Beneath this task are records; count how many lines include the string "born" and answer with that number alone.

• SOURCE DATA:

......

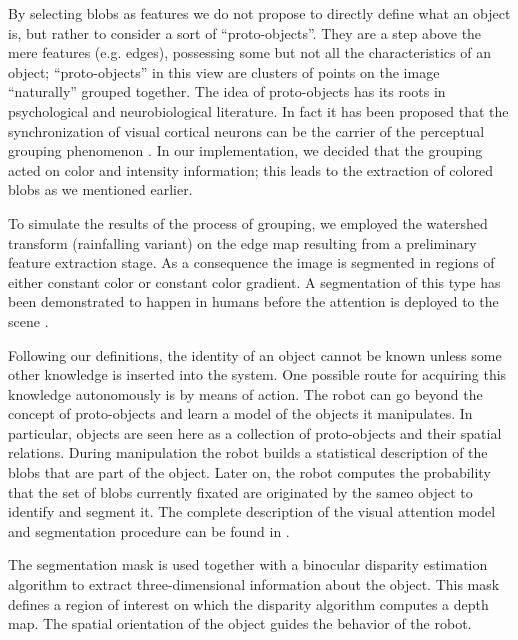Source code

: By selecting blobs as features we do not propose to directly define what an object is, but rather to consider a sort of ``proto-objects''. They are a step above the mere features (e.g. edges), possessing some but not all the characteristics of an object; ``proto-objects'' in this view are clusters of points on the image ``naturally'' grouped together. The idea of proto-objects has its roots in psychological \cite{pylyshyn01indexes} and neurobiological literature. In fact it has been proposed that the synchronization of visual cortical neurons can be the carrier of the perceptual grouping phenomenon \cite{eckhorn88coherent,gray89oscillatory}.
In our implementation, we decided that the grouping acted on color and intensity information; this leads to the extraction of colored blobs as we mentioned earlier. 

To simulate the results of the process of grouping, we employed the watershed transform (rainfalling variant) \cite{smet00rainfalling} on the edge map resulting from a preliminary feature extraction stage. As a consequence the image is segmented in regions of either constant color or constant color gradient. A segmentation of this type has been demonstrated to happen in humans before the attention is deployed to the scene \cite{driver00segmentation}.

Following our definitions, the identity of an object cannot be known unless some other knowledge is inserted into the system. One possible route for acquiring this knowledge autonomously is by means of action. The robot can go beyond the concept of proto-objects and learn a model of the objects it manipulates. In particular, objects are seen here as a collection of proto-objects and their spatial relations. During manipulation the robot builds a statistical description of the blobs that are part of the object. Later on, the robot computes the probability that the set of blobs currently fixated are originated by the sameo object to identify and segment it. The complete description of the visual attention model and segmentation procedure can be found in \cite{orabona05object}.

The segmentation mask is used together with a binocular disparity estimation algorithm to extract three-dimensional information about the object.
This mask defines a region of interest on which the disparity algorithm computes a depth map. The spatial orientation of the object guides the behavior of the robot.


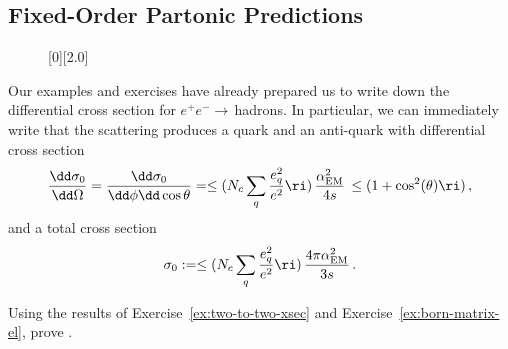 \subsection{Fixed-Order Partonic Predictions}
\label{sec:ee-decay}

\begin{figure}[t!]
    \centering
    [0][2.0]

    \caption{
    }

    \label{fig:ee_lo}
\end{figure}


Our examples and exercises have already prepared us to write down the  differential cross section for \(e^+ e^-\to\,\)hadrons.
%
In particular, we can immediately write that the scattering produces a quark and an anti-quark with differential cross section
\begin{align}
    \label{eq:born-diff-xsec}
    \frac{\dd\sigma_0}{\dd\Omega}
    =
    \frac{\dd\sigma_0}{\dd\phi \dd\cos\theta}
    =
    \le(
    N_c \sum_q \frac{e_q^2}{e^2}
    \ri)
    \,
    \frac{\alpha_\text{EM}^2}{4 s}
    \,
    \le(1 + \cos^2(\theta)\ri)
    \,,
\end{align}
and a total cross section
\begin{align}
    \label{eq:born-xsec}
    \sigma_0
    :=
    \le(
    N_c \sum_q \frac{e_q^2}{e^2}
    \ri)
    \,
    \frac{4 \pi \alpha_\text{EM}^2}{3 s}
    \,.
\end{align}

\begin{exercise}
    Using the results of Exercise~\ref{ex:two-to-two-xsec} and Exercise~\ref{ex:born-matrix-el}, prove .
\end{exercise}


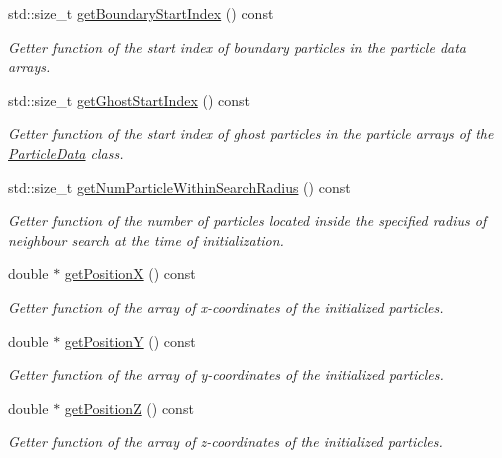 \begin{DoxyCompactItemize}
std\-::size\-\_\-t \hyperlink{classInitializer_ae9ff8c4f144f3dee1b14ec72e7c59157}{get\-Boundary\-Start\-Index} () const 
\begin{DoxyCompactList}\small\item\em Getter function of the start index of boundary particles in the particle data arrays. \end{DoxyCompactList}\item 
std\-::size\-\_\-t \hyperlink{classInitializer_a9458ff0d23312baa3f13f0ad8c96aaba}{get\-Ghost\-Start\-Index} () const 
\begin{DoxyCompactList}\small\item\em Getter function of the start index of ghost particles in the particle arrays of the \hyperlink{classParticleData}{Particle\-Data} class. \end{DoxyCompactList}\item 
std\-::size\-\_\-t \hyperlink{classInitializer_a85aa458bf8657237aa018fc0d01ecac9}{get\-Num\-Particle\-Within\-Search\-Radius} () const 
\begin{DoxyCompactList}\small\item\em Getter function of the number of particles located inside the specified radius of neighbour search at the time of initialization. \end{DoxyCompactList}\item 
double $\ast$ \hyperlink{classInitializer_a2b19b845e3fa7b7009fd97dab4e3e6a9}{get\-Position\-X} () const 
\begin{DoxyCompactList}\small\item\em Getter function of the array of x-\/coordinates of the initialized particles. \end{DoxyCompactList}\item 
double $\ast$ \hyperlink{classInitializer_a96d8812e9f8972d2f2461a691bb66ad5}{get\-Position\-Y} () const 
\begin{DoxyCompactList}\small\item\em Getter function of the array of y-\/coordinates of the initialized particles. \end{DoxyCompactList}\item 
double $\ast$ \hyperlink{classInitializer_a144439df028b3768b0c0ad7a8e4926c4}{get\-Position\-Z} () const 
\begin{DoxyCompactList}\small\item\em Getter function of the array of z-\/coordinates of the initialized particles. \end{DoxyCompactList}\item 

\end{DoxyCompactItemize}
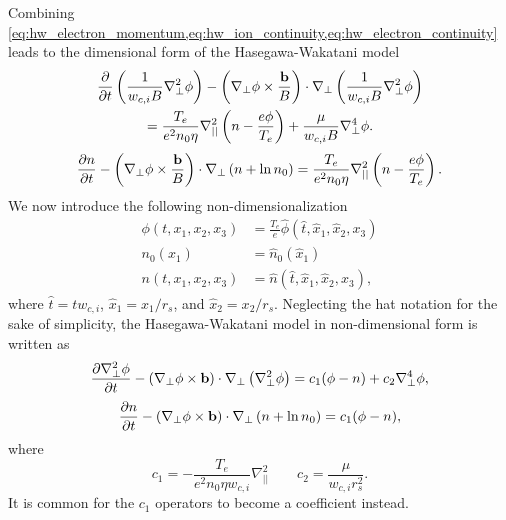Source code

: \documentclass[oneside,a4paper,11pt]{report}
\begin{document}
Combining \cref{eq:hw_electron_momentum,eq:hw_ion_continuity,eq:hw_electron_continuity} leads to the dimensional form of the Hasegawa-Wakatani model
\begin{multline}
    \frac{\partial}{\partial t} \left ( \frac{1}{w_{c,i} B} \nabla^2_\perp \phi \right ) - \left (\nabla_\perp \phi \times \frac{\mathbf{b}}{B} \right ) \cdot \nabla_\perp \left ( \frac{1}{w_{c,i} B} \nabla^2_\perp \phi \right ) \\
    = \frac{T_e}{e^2 n_0 \eta} \nabla_{||}^2 \left (n - \frac{e \phi}{T_e} \right ) + \frac{\mu}{w_{c,i} B} \nabla^4_\perp \phi.
\end{multline}
\begin{equation}
    \frac{\partial n}{\partial t} - \left ( \nabla_\perp \phi \times \frac{\mathbf{b}}{B} \right ) \cdot \nabla_\perp \left ( n + \ln n_0 \right ) = \frac{T_e}{e^2 n_0 \eta} \nabla_{||}^2 \left (n - \frac{e \phi}{T_e} \right ).
\end{equation}
We now introduce the following non-dimensionalization
\begin{align}
    \phi(t,x_1,x_2,x_3) &= \frac{T_e}{e} \hat{\phi}(\hat{t},\hat{x}_1,\hat{x}_2, x_3) \\
    n_0(x_1) &= \hat{n}_0(\hat{x}_1) \\
    n(t,x_1,x_2,x_3) &= \hat{n}(\hat{t}, \hat{x}_1, \hat{x}_2, x_3),
\end{align}
where $\hat{t} = t w_{c,i}$, $\hat{x}_1 = x_1 / r_s$, and $\hat{x}_2 = x_2 / r_s$. Neglecting the hat notation for the sake of simplicity, the Hasegawa-Wakatani model in non-dimensional form is written as
\begin{equation}
    \label{eq:hw_potential}
    \frac{\partial \nabla^2_\perp \phi}{\partial t} - \left (\nabla_\perp \phi \times \mathbf{b} \right ) \cdot \nabla_\perp \left ( \nabla^2_\perp \phi \right ) = c_1 ( \phi - n) + c_2 \nabla^4_\perp \phi,
\end{equation}
\begin{equation}
    \label{eq:hw_density}
    \frac{\partial n}{\partial t} - \left ( \nabla_\perp \phi \times \mathbf{b} \right ) \cdot \nabla_\perp \left ( n + \ln n_0 \right ) = c_1 (\phi - n),
\end{equation}
where
\begin{equation}
    c_1 = -\frac{T_e}{e^2 n_0 \eta w_{c,i}} \nabla^2_{||} \qquad c_2 = \frac{\mu}{w_{c,i} r_s^2}.
\end{equation}
It is common for the $c_1$ operators to become a coefficient instead.

\end{document}
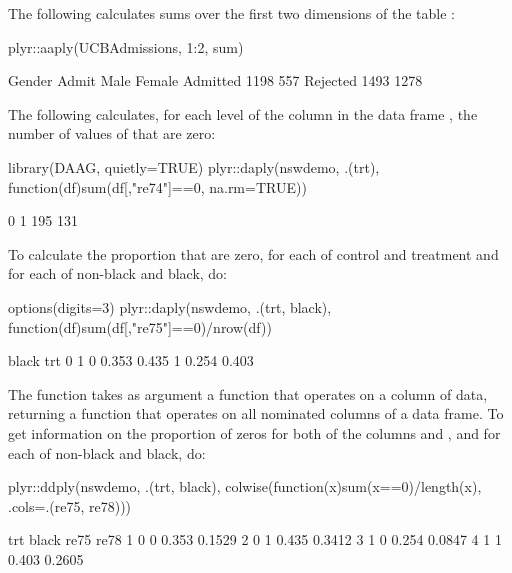 The following calculates sums over the first two dimensions of the
table :

\begin{Schunk}
\begin{Sinput}
plyr::aaply(UCBAdmissions, 1:2, sum)
\end{Sinput}
\begin{Soutput}
          Gender
Admit      Male Female
  Admitted 1198    557
  Rejected 1493   1278
\end{Soutput}
\end{Schunk}

The following calculates, for each level of the column 
in the data frame , the number of values of 
that are zero:
\begin{Schunk}
\begin{Sinput}
library(DAAG, quietly=TRUE)
plyr::daply(nswdemo, .(trt),
      function(df)sum(df[,"re74"]==0, na.rm=TRUE))
\end{Sinput}
\begin{Soutput}
  0   1 
195 131 
\end{Soutput}
\end{Schunk}
To calculate the proportion that are zero,   for each of control and treatment and
for each of non-black and black, do:
\begin{Schunk}
\begin{Sinput}
options(digits=3)
plyr::daply(nswdemo, .(trt, black),
      function(df)sum(df[,"re75"]==0)/nrow(df))
\end{Sinput}
\begin{Soutput}
   black
trt     0     1
  0 0.353 0.435
  1 0.254 0.403
\end{Soutput}
\end{Schunk}

The function  takes as argument a function that operates
on a column of data, returning a function that operates on all
nominated columns of a data frame.
To get information on the proportion of zeros for both of the columns
 and , and for each of non-black and black, do:
\begin{Schunk}
\begin{Sinput}
plyr::ddply(nswdemo, .(trt, black),
      colwise(function(x)sum(x==0)/length(x),
              .cols=.(re75, re78)))
\end{Sinput}
\begin{Soutput}
  trt black  re75   re78
1   0     0 0.353 0.1529
2   0     1 0.435 0.3412
3   1     0 0.254 0.0847
4   1     1 0.403 0.2605
\end{Soutput}
\end{Schunk}

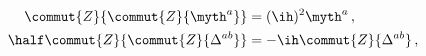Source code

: \begin{equation}
\label{eq:cond1}
\begin{split}
\commut{Z}{\commut{Z}{\myth^a}}&=(\ih)^2\myth^a\,,\\
\half\commut{Z}{\commut{Z}{\Delta^{ab}}}&=-\ih\commut{Z}{\Delta^{ab}}\,,
\end{split}
\end{equation}

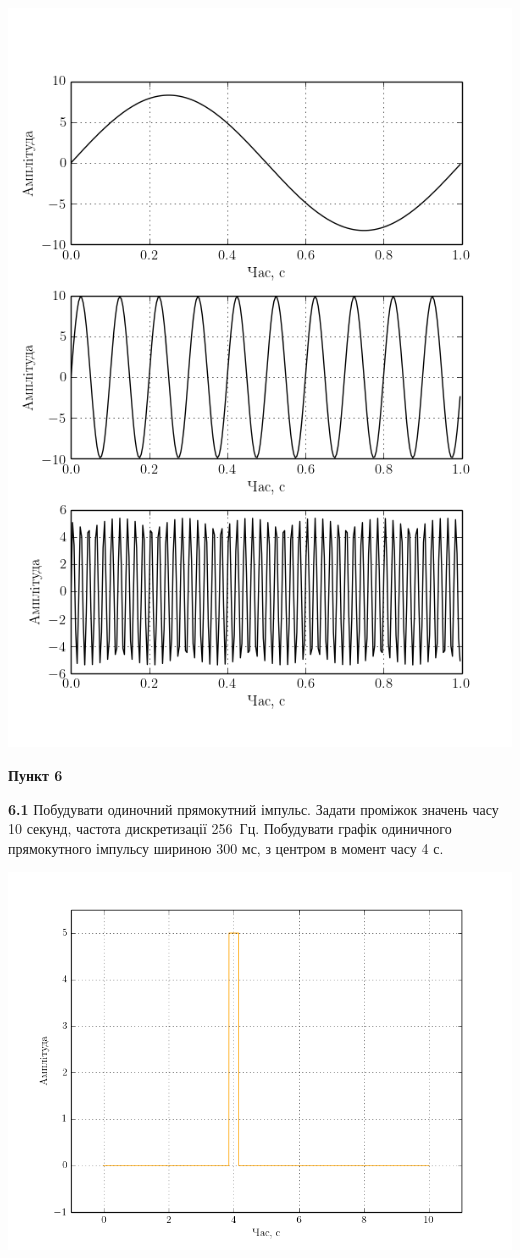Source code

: \documentclass[a4paper,12pt]{article}
\begin{document}
\begin{center}
\includegraphics[height = 11.5 cm,width=13 cm]{5r.png}
\end{center}
\begin{center}
\textbf{Пункт 6}\par
\end{center}

\textbf{6.1} Побудувати одиночний прямокутний імпульс. Задати проміжок значень часу 10 секунд, частота дискретизації 256 Гц. Побудувати графік одиничного прямокутного імпульсу шириною 300 мс, з центром в момент часу 4 с.\par



\begin{center}
\includegraphics[height = 11.5 cm,width=15 cm]{6.1.png}
\end{center}
\end{document}
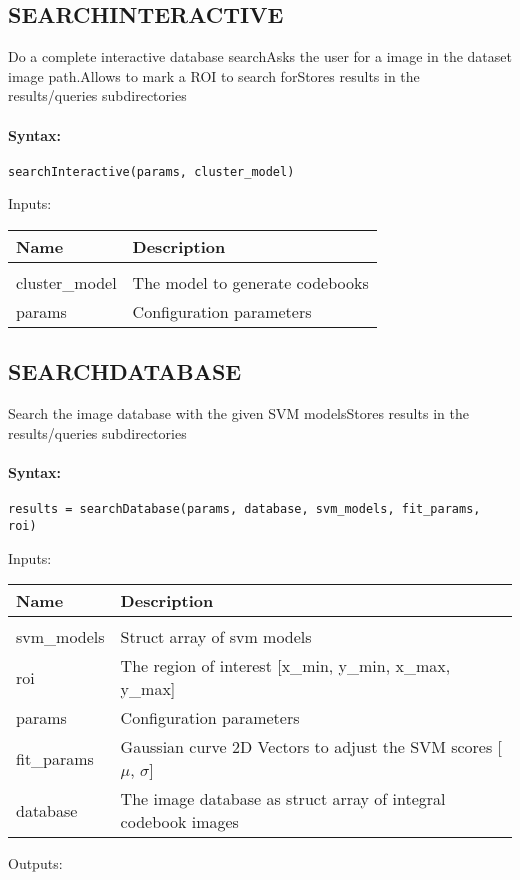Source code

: \subsection{SEARCHINTERACTIVE}

Do a complete interactive database searchAsks the user for a image in the dataset image path.Allows to mark a ROI to search forStores results in the results/queries subdirectories

\paragraph{Syntax:} \verb|searchInteractive(params, cluster_model)|

Inputs:

\begin{tabular}{|l|p{5cm}|}
\hline
\textbf{Name} & \textbf{Description} \\
\hline \hline \\
cluster\_model & The model to generate codebooks  \\ \hline
params & Configuration parameters  \\ \hline
\end{tabular}

\subsection{SEARCHDATABASE}

Search the image database with the given SVM modelsStores results in the results/queries subdirectories

\paragraph{Syntax:} \verb|results = searchDatabase(params, database, svm_models, fit_params, roi)|

Inputs:

\begin{tabular}{|l|p{5cm}|}
\hline
\textbf{Name} & \textbf{Description} \\
\hline \hline \\
svm\_models & Struct array of svm models  \\ \hline
roi & The region of interest [x\_{min}, y\_{min}, x\_{max}, y\_{max}]  \\ \hline
params & Configuration parameters  \\ \hline
fit\_params & Gaussian curve 2D Vectors to adjust the SVM scores [$\mu$, $\sigma$]  \\ \hline
database & The image database as struct array of integral codebook images  \\ \hline
\end{tabular}
Outputs:

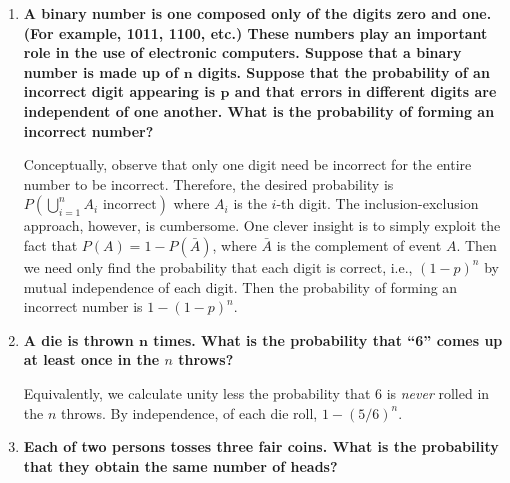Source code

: \documentclass[10pt, oneside]{article}
\begin{document}
\begin{enumerate}[label=3.\arabic*]
\begin{enumerate}
	\item  \begin{tcolorbox}[
	  colback=Cerulean!5!white,
	  colframe=Cerulean!75!black]
	\textbf{the die shows an even number or the card is from a red suit?}
	\end{tcolorbox}
	
	Using the previous result, $P(\text{even } \cup \text{ red}) = P(\text{even}) + P(\text{red}) - P(\text{even } \cap \text{ red}) = 1/2 + 1/2 - 1/4 = \boxed{3/4}$.
	\end{enumerate}

\item  \begin{tcolorbox}[
  colback=Cerulean!5!white,
  colframe=Cerulean!75!black]
\textbf{A binary number is one composed only of the digits zero and one. (For example, 1011, 1100, etc.) These numbers play an important role in the use of electronic computers. Suppose that a binary number is made up of $\bm{n}$ digits. Suppose that the probability of an incorrect digit appearing is $\bm{p}$ and that errors in different digits are independent of one another. What is the probability of forming an incorrect number?}
\end{tcolorbox}

Conceptually, observe that only one digit need be incorrect for the entire number to be incorrect. Therefore, the desired probability is $P(\bigcup^n_{i=1} A_i \text{ incorrect})$ where $A_i$ is the $i$-th digit. The inclusion-exclusion approach, however, is cumbersome. One clever insight is to simply exploit the fact that $P(A) = 1 - P(\bar{A})$, where $\bar{A}$ is the complement of event $A$. Then we need only find the probability that each digit is correct, i.e., $(1-p)^n$ by mutual independence of each digit. Then the probability of forming an incorrect number is $\boxed{1 - (1-p)^n}$.

\item  \begin{tcolorbox}[
  colback=Cerulean!5!white,
  colframe=Cerulean!75!black]
\textbf{A die is thrown $\bm{n}$ times. What is the probability that ``6'' comes up at least once in the $n$ throws?}
\end{tcolorbox}

Equivalently, we calculate unity less the probability that 6 is \textit{never} rolled in the $n$ throws. By independence, of each die roll, $\boxed{1 - (5/6)^n}$.

\item  \begin{tcolorbox}[
  colback=Cerulean!5!white,
  colframe=Cerulean!75!black]
\textbf{Each of two persons tosses three fair coins. What is the probability that they obtain the same number of heads?}
\end{tcolorbox}


\end{enumerate}
\end{document}
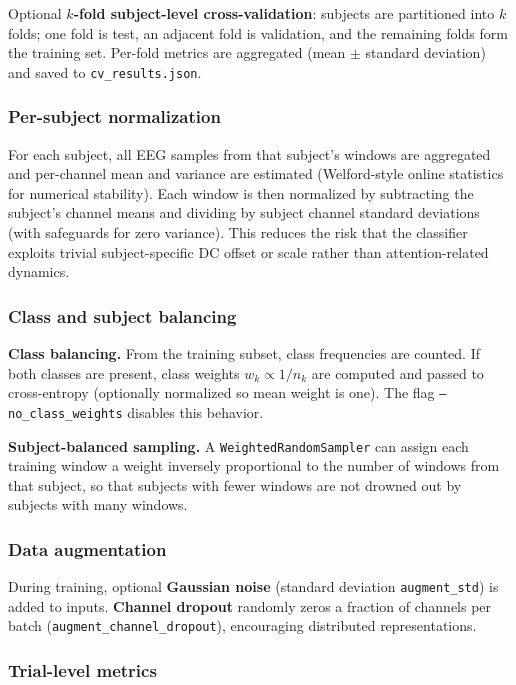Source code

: \documentclass[11pt,a4paper]{article}
\newcommand{\py}[1]{\texttt{#1}}
\begin{document}
Optional \textbf{$k$-fold subject-level cross-validation}: subjects are partitioned into $k$ folds; one fold is test, an adjacent fold is validation, and the remaining folds form the training set. Per-fold metrics are aggregated (mean $\pm$ standard deviation) and saved to \py{cv\_results.json}.

\subsubsection{Per-subject normalization}
\label{sec:per_subject_norm}

For each subject, all EEG samples from that subject's windows are aggregated and per-channel mean and variance are estimated (Welford-style online statistics for numerical stability). Each window is then normalized by subtracting the subject's channel means and dividing by subject channel standard deviations (with safeguards for zero variance). This reduces the risk that the classifier exploits trivial subject-specific DC offset or scale rather than attention-related dynamics.

\subsubsection{Class and subject balancing}

\textbf{Class balancing.} From the training subset, class frequencies are counted. If both classes are present, class weights $w_k \propto 1/n_k$ are computed and passed to cross-entropy (optionally normalized so mean weight is one). The flag \texttt{--no\_class\_weights} disables this behavior.

\textbf{Subject-balanced sampling.} A \texttt{WeightedRandomSampler} can assign each training window a weight inversely proportional to the number of windows from that subject, so that subjects with fewer windows are not drowned out by subjects with many windows.

\subsubsection{Data augmentation}

During training, optional \textbf{Gaussian noise} (standard deviation \texttt{augment\_std}) is added to inputs. \textbf{Channel dropout} randomly zeros a fraction of channels per batch (\texttt{augment\_channel\_dropout}), encouraging distributed representations.

\subsubsection{Trial-level metrics}
\end{document}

......

• EXERCISE RESPONSE: 3